Traduit du bulgare par Velina Minkoff

 

 Chaque matin, sur la côte bulgare de la mer Noire, un homme s'assied sur le sable pour accueillir le lever du soleil. Juste de l’autre côté, sur la côte géorgienne, chaque soir un autre homme s'assied sur le sable pour saluer le coucher du soleil. Chacun ignore l'existence de l'autre. Tous deux n'aiment pas leur vie - pour à peu près les mêmes raisons. Tous deux se réfugient dans des rêves inspirés par le cycle solaire. Et tous deux, en pensée, voyagent vers chez eux - à l'endroit qu'ils considèrent comme leur patrie. Mais avec cela les similitudes entre eux s’épuisent. Ce qui les relie en fait les sépare.

     Tôt le matin. Un jeune homme effectue d'étranges exercices physiques sur la plage déserte de Bourgas. Sa tenue consiste en un pantacourt de cuir, grossièrement cousu. Un gros bâton est planté dans le sable, sur lequel flotte une touffe de longs cheveux noirs, un croisement entre un scalp et une queue de cheval. Ses mouvements se composent d'une reconstruction minutieuse de l'art martial des anciens Bulgares, connu aussi sous le nom de Bou Vei - perdu au cours des siècles d'esclavage et de nihilisme, pour refaire surface sur la crête de la vague ethno, qui a déferlé sur la Bulgarie après son adhésion historique à l'UE, et qui reste toujours aussi puissante.

     Le jeune homme en a maîtrisé les anciennes pratiques pendant ses vacances d'été dans un des camps d'entraînement où sont enseignés les anciens arts martiaux bulgares. Leur reconstruction repose en partie sur des analogies avec les arts martiaux de l'Orient, en partie sur des informations tirées des chroniques médiévales, mais surtout sur l'intuition et l'enthousiasme des adeptes des glorieux ancêtres. Les plus initiés d'entre eux sont particulièrement émerveillés par une authentique miniature de la Ménologie de l'empereur byzantin Basile II, conservée aujourd'hui à la bibliothèque du Vatican. Elle représente un guerrier protobulgare appliquant une clé de lutte typique à son adversaire - un chrétien, orné de l'auréole du martyre.

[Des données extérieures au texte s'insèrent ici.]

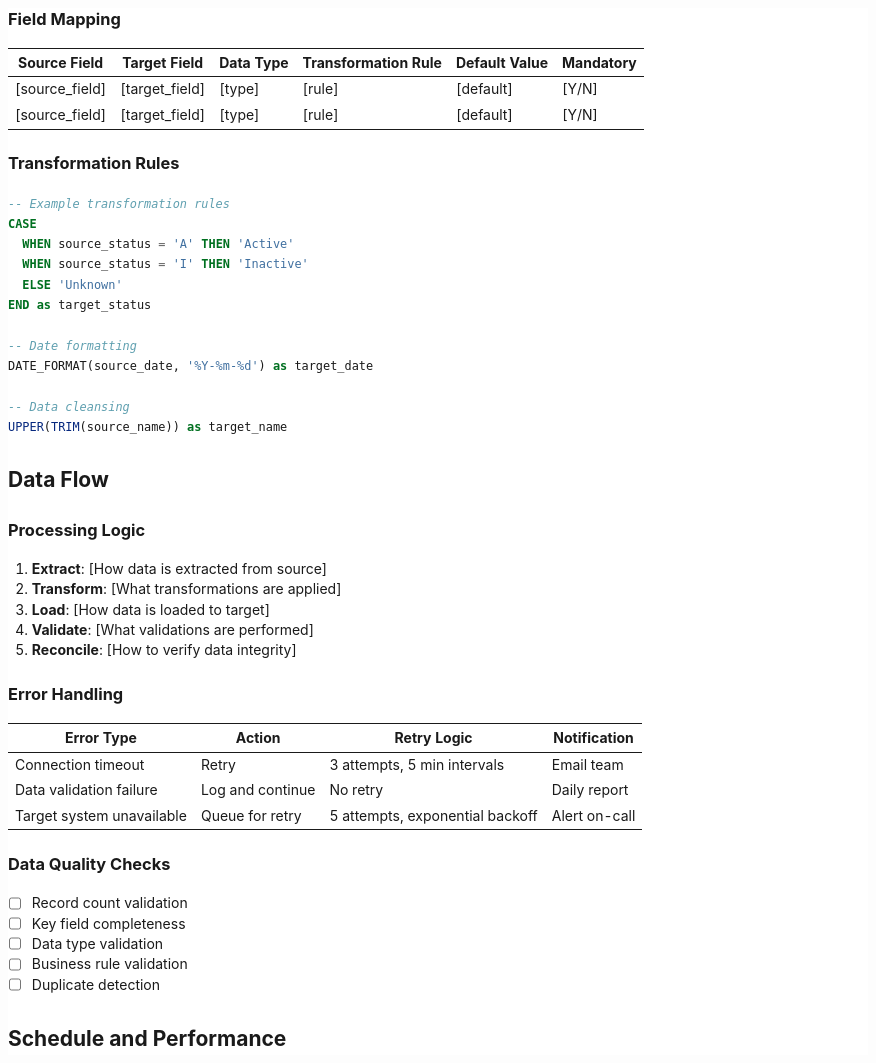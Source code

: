 ### Field Mapping
| Source Field | Target Field | Data Type | Transformation Rule | Default Value | Mandatory |
|--------------|--------------|-----------|-------------------|---------------|-----------|
| [source_field] | [target_field] | [type] | [rule] | [default] | [Y/N] |
| [source_field] | [target_field] | [type] | [rule] | [default] | [Y/N] |

### Transformation Rules
```sql
-- Example transformation rules
CASE 
  WHEN source_status = 'A' THEN 'Active'
  WHEN source_status = 'I' THEN 'Inactive'
  ELSE 'Unknown'
END as target_status

-- Date formatting
DATE_FORMAT(source_date, '%Y-%m-%d') as target_date

-- Data cleansing
UPPER(TRIM(source_name)) as target_name
```

## Data Flow

### Processing Logic
1. **Extract**: [How data is extracted from source]
2. **Transform**: [What transformations are applied]
3. **Load**: [How data is loaded to target]
4. **Validate**: [What validations are performed]
5. **Reconcile**: [How to verify data integrity]

### Error Handling
| Error Type | Action | Retry Logic | Notification |
|------------|--------|-------------|--------------|
| Connection timeout | Retry | 3 attempts, 5 min intervals | Email team |
| Data validation failure | Log and continue | No retry | Daily report |
| Target system unavailable | Queue for retry | 5 attempts, exponential backoff | Alert on-call |

### Data Quality Checks
- [ ] Record count validation
- [ ] Key field completeness
- [ ] Data type validation
- [ ] Business rule validation
- [ ] Duplicate detection

## Schedule and Performance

    Il est un peu avant 7 heures du matin. Le soleil sort majestueusement de l'étendue plane de la mer Noire, la brise chasse les dernières traces d'hydrocarbures des émissions nocturnes flottant dans l'air de la raffinerie de pétrole Neftochim. Le jeune homme, qui se balade dans la vie ordinaire sous le nom d’Ivan, s'assied sur le sable frais, fait face au lever du soleil et se plonge dans la méditation. Il est maintenant Korasté - le nom par lequel il s'unie aux esprits des grands aïeux. Tout nom bulgare ancestral doit porter la consonne r - source de virilité et de force. Krum, Kubrat, Isperih, Omurtag, Tervel. Si elle apparaît deux fois, encore mieux - Krakra. Cependant, il y a déjà deux Krakras dans le groupe, et Bagatura Kormisosh, leur chef, lui a ordonné de choisir un autre nom. Le problème avec les noms authentiques protobulgares est qu'il n’y en a pas assez. À peine une douzaine ont traversé les ténèbres de l'Antiquité et la demande est beaucoup plus forte. Il faut en inventer de nouveaux, ce qui exige une intuition philologique raffinée. Il ferme les yeux et farfouille des petits morceaux de papier dans un chapeau de fourrure. Il tire le nom digne et sonore de Korasté.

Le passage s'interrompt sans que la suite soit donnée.